From the cable car going further down still, the lush valleys of the South Tyrol filled with vineyards and fruit orchards extend behind the window reflections

And then it was time to hit the road north to Innsbruck ...

Vigiljoch, near Merano, Italian Alps, September 2015

Monday 5 October 2015

Alpine passes and some goats

The Timmelsjoch High Alpine Road connects the Austrian and Italian Tyrol, starting not far from Innsbruck and leading down on the south side to Merano in Italy.

It's Austria's highest border, open only for a few months of the year between June and October, and breathtaking to experience.

At hairpin bend no. 5 (there are twelve, it turns out) you are already at a seemingly dizzying height

Even the bikers who love this route (and how I envied them experiencing it en plein air) stopped to gawk at the incredible views.

 At the summit of 2500 metres there was a posse of Porsches parked outside the café and viewing hut.

I discovered later that this is a well known Thing (see here) that Porsche drivers do. But when this lone cyclist emerged puffing and weary at the summit ... well, that was impressive.

I loved the strange colours and textures of the mountainsides high above the treeline

From the summit the views across peaks and glaciers are spectacular.

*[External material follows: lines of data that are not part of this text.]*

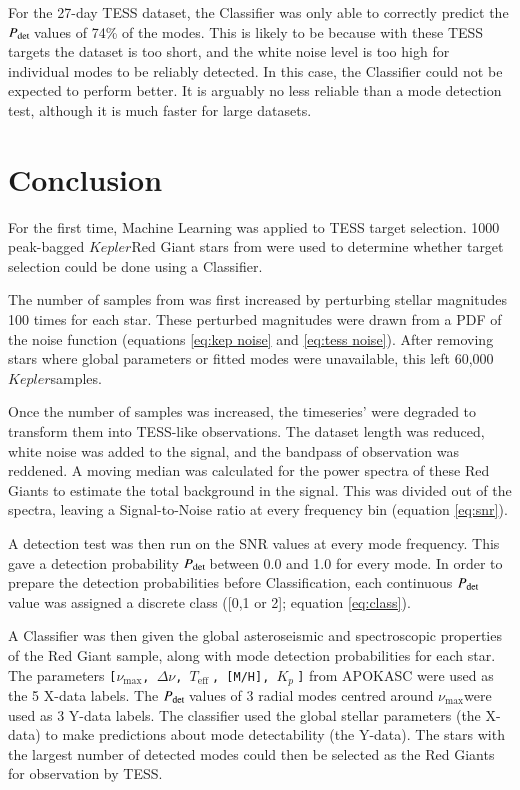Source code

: \documentclass[a4paper,fleqn,usenatbib,useAMS]{mnras}
\newcommand{\numax}{\ensuremath{\nu_{\textrm{max}}}}
\newcommand{\dnu}{\ensuremath{\Delta\nu}}
\newcommand{\teff}{\ensuremath{T_{\textrm{eff}}\:}}
\newcommand{\kep}{\ensuremath{Kepler}\:}
\newcommand{\pdet}{\ensuremath{P_{\rm det}\:}}
\newcommand{\kp}{\ensuremath{K_{p}\:}}
\begin{document}
For the 27-day TESS dataset, the Classifier was only able to correctly predict the \pdet values of 74\% of the modes. This is likely to be because with these TESS targets the dataset is too short, and the white noise level is too high for individual modes to be reliably detected. In this case, the Classifier could not be expected to perform better. It is arguably no less reliable than a mode detection test, although it is much faster for large datasets. 




\section{Conclusion}
\label{sect: conc}

For the first time, Machine Learning was applied to TESS target selection. 1000 peak-bagged \kep Red Giant stars from \citet{davies_asteroseismology_2016} were used to determine whether target selection could be done using a Classifier.

The number of samples from \citet{davies_asteroseismology_2016} was first increased by perturbing stellar magnitudes 100 times for each star. These perturbed magnitudes were drawn from a PDF of the noise function (equations \ref{eq:kep noise} and \ref{eq:tess noise}). After removing stars where global parameters or fitted modes were unavailable, this left 60,000 \kep samples. 

Once the number of samples was increased, the timeseries' were degraded to transform them into TESS-like observations. The dataset length was reduced, white noise was added to the signal, and the bandpass of observation was reddened. A moving median was calculated for the power spectra of these Red Giants to estimate the total background in the signal. This was divided out of the spectra, leaving a Signal-to-Noise ratio at every frequency bin (equation \ref{eq:snr}).

A detection test was then run on the SNR values at every mode frequency. This gave a detection probability \pdet between 0.0 and 1.0 for every mode. In order to prepare the detection probabilities before Classification, each continuous \pdet value was assigned a discrete class ([0,1 or 2]; equation \ref{eq:class}).

A Classifier was then given the global asteroseismic and spectroscopic properties of the Red Giant sample, along with mode detection probabilities for each star. The parameters \texttt{[\numax, \dnu, \teff, [M/H], \kp]} from APOKASC \citep{pinsonneault_apokasc_2014} were used as the 5 X-data labels. The \pdet values of 3 radial modes centred around \numax were used as 3 Y-data labels. %
The classifier used the global stellar parameters (the X-data) to make predictions about mode detectability (the Y-data). The stars with the largest number of detected modes could then be selected as the Red Giants for observation by TESS. 
\end{document}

Winding down on the south side towards the Italian border I had to jump out to say hello to these friendly Alpine goats.

This curious chap was an absolute pro at posing for pictures. I just wish I could send it to him!

Timmelsjoch Hochalpenstrasse, Austria, September 2015

Saturday 3 October 2015

Schloss Neuschwanstein

King Ludwig II of Bavaria's fantastical folly appears suddenly on the approach road, perched on forested mountain-tops 

but the image is so inescapably etched in my mind as a Disney castle that the real thing has lost some of its impact.

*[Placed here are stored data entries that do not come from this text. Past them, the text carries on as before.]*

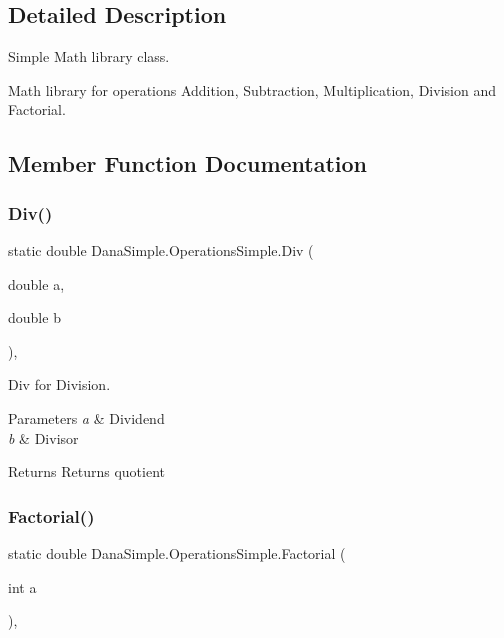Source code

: \subsection{Detailed Description}
Simple Math library class. 

Math library for operations Addition, Subtraction, Multiplication, Division and Factorial. 

\subsection{Member Function Documentation}
\mbox{\label{classDanaSimple_1_1OperationsSimple_a687d612438e1e8926213c86393d6949c}} 
\subsubsection{\texorpdfstring{Div()}{Div()}}
{\footnotesize\ttfamily static double Dana\+Simple.\+Operations\+Simple.\+Div (\begin{DoxyParamCaption}\item[{double}]{a,  }\item[{double}]{b }\end{DoxyParamCaption})\hspace{0.3cm}{\ttfamily [inline]}, {\ttfamily [static]}}



Div for Division. 


\begin{DoxyParams}{Parameters}
{\em a} & Dividend \\
\hline
{\em b} & Divisor \\
\hline
\end{DoxyParams}
\begin{DoxyReturn}{Returns}
Returns quotient 
\end{DoxyReturn}
\mbox{\label{classDanaSimple_1_1OperationsSimple_ac93a09de0f6e8aa3d0eb36ad895e396a}} 
\subsubsection{\texorpdfstring{Factorial()}{Factorial()}}
{\footnotesize\ttfamily static double Dana\+Simple.\+Operations\+Simple.\+Factorial (\begin{DoxyParamCaption}\item[{int}]{a }\end{DoxyParamCaption})\hspace{0.3cm}{\ttfamily [inline]}, {\ttfamily [static]}}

Photochrom print c 1900 of front facade of Neuschwanstein (photo source)

The dramatic setting is undeniable though. Young Ludwig, obsessed with his friend Wagner's operas, designed it as an extravagant stage-set - complete with private grotto with artificial lake, waterfall, stalactites, swan boats and special lighting effects where operas were performed for an audience of one. 

What else was a young gay king forced into conventional roles to do with his fantasies?

The opera house in nearby Fussen trades on the Wagner connection. Poster at foot of Neuschwanstein.

Even (just) out of season, the crowds were there. The access road is steep, and we joined a queue for a horse-drawn carriage (why not go the full touristy shebang?).

I felt for the horses, powerful though they looked, dragging heavy carriages upwards, but was entranced by the surroundings

plodding past pristine ravines and waterfalls in the forests of German mythology

Close up, the fairytale references become legion

I didn't join the tours of operatic-themed lavish interiors but admired the 360 views loved by Ludwig before taking a slow walk down through the lush wald.